La Procura: “Non si è trattato di una semplice aggressione per rubargli l’orologio ma di una brutale resa dei conti sul cui movente stiamo indagando”

Villongo, arresti per rapina a un imprenditore (Frame video dei carabinieri)

Villongo, arresti per rapina a un imprenditore (Frame video dei carabinieri)

Bergamo, 8 luglio 2024 – Tre italiani residenti nel Bresciano sono stati arrestati all'alba di oggi dai carabinieri di Bergamo per rapina aggravata e lesioni in concorso: secondo quanto ricostruito dai militari dell’Arma, il 26 aprile 2023 i tre rapinarono un imprenditore di 67 anni a Villongo (Bergamo), colpendolo con calci alle ginocchia e pugni al volto, anche quando era ormai caduto a terra.

Gli aggressori avevano rubato alla vittima un orologio di lusso del valore di circa ottomila euro, oltre alle chiavi dell'abitazione e dell'auto, poi rinvenute nell'erba a pochi metri dal luogo della rapina. Successivamente i due erano scappati a bordo di un'altra macchina condotta da un complice. La vittima era stata poi medicata all'ospedale di Iseo e dimessa con trenta giorni di prognosi.

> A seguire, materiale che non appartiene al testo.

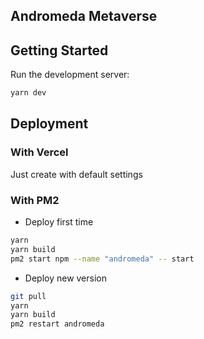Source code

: ## Andromeda Metaverse

## Getting Started

Run the development server:

```bash
yarn dev
```

## Deployment

### With Vercel

Just create with default settings

### With PM2

- Deploy first time

```bash
yarn
yarn build
pm2 start npm --name "andromeda" -- start
```

- Deploy new version

```bash
git pull
yarn
yarn build
pm2 restart andromeda
```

La Procura e i carabinieri di Bergamo hanno ricostruito i fatti anche grazie alle immagini della videosorveglianza dell'abitazione: secondo gli inquirenti non si sarebbe trattato di "una semplice aggressione finalizzata a rubare l'orologio di valore, bensì di una vera e propria resa dei conti il cui movente è ancora in corso di accertamento". Durante l'agguato i due autori materiali – di 51 e 58 anni, domiciliati a Brescia – continuavano a ripetere “scusa, scusa'” Ad attenderli in auto c’era il “palo”,  il complice di 61 anni, di Travagliato, nel Bresciano. Oggi le ordinanze di custodia cautelare.